STUDY MATERIAL -
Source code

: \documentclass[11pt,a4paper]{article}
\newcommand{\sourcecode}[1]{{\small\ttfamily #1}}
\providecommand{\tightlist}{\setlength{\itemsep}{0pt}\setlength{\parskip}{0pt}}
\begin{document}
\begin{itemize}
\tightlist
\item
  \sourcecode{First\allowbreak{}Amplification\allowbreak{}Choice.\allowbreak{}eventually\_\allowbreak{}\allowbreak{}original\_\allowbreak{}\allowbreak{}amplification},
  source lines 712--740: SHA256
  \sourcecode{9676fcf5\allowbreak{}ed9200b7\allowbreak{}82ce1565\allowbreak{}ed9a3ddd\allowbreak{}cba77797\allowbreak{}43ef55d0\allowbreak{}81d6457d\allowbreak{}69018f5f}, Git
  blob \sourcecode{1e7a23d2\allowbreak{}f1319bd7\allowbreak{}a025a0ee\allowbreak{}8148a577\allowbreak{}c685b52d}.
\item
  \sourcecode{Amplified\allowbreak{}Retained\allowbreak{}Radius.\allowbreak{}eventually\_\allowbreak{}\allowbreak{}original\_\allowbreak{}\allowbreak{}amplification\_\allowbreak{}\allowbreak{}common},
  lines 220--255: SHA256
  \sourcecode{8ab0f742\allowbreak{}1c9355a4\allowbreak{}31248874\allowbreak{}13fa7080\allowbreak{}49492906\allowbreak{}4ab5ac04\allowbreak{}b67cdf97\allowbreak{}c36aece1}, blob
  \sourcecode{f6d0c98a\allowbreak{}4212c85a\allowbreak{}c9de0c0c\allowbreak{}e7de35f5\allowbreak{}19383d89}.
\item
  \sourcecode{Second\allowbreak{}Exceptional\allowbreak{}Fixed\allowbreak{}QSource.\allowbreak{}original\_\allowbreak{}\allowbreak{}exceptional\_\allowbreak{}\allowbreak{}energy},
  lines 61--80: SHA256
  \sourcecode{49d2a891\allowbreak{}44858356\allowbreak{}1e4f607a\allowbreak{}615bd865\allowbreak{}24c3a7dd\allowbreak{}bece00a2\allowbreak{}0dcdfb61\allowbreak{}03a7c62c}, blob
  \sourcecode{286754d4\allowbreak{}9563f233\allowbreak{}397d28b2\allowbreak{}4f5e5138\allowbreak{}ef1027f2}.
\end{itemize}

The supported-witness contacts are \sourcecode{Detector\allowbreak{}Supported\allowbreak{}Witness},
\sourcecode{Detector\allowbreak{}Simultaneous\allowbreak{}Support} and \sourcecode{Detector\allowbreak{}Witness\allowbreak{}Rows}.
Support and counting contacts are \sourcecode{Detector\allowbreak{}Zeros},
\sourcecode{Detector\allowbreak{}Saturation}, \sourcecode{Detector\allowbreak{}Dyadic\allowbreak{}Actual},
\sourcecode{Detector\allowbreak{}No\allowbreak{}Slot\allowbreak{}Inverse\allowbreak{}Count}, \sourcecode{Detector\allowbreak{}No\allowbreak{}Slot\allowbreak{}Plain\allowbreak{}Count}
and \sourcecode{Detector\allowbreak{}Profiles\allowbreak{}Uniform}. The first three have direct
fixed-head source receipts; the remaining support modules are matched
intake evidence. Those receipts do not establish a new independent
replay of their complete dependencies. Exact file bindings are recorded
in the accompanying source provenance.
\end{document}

EXERCISE GOAL - Number of lines above with the word "eventually": supply it alone.

TASK RESULT - 2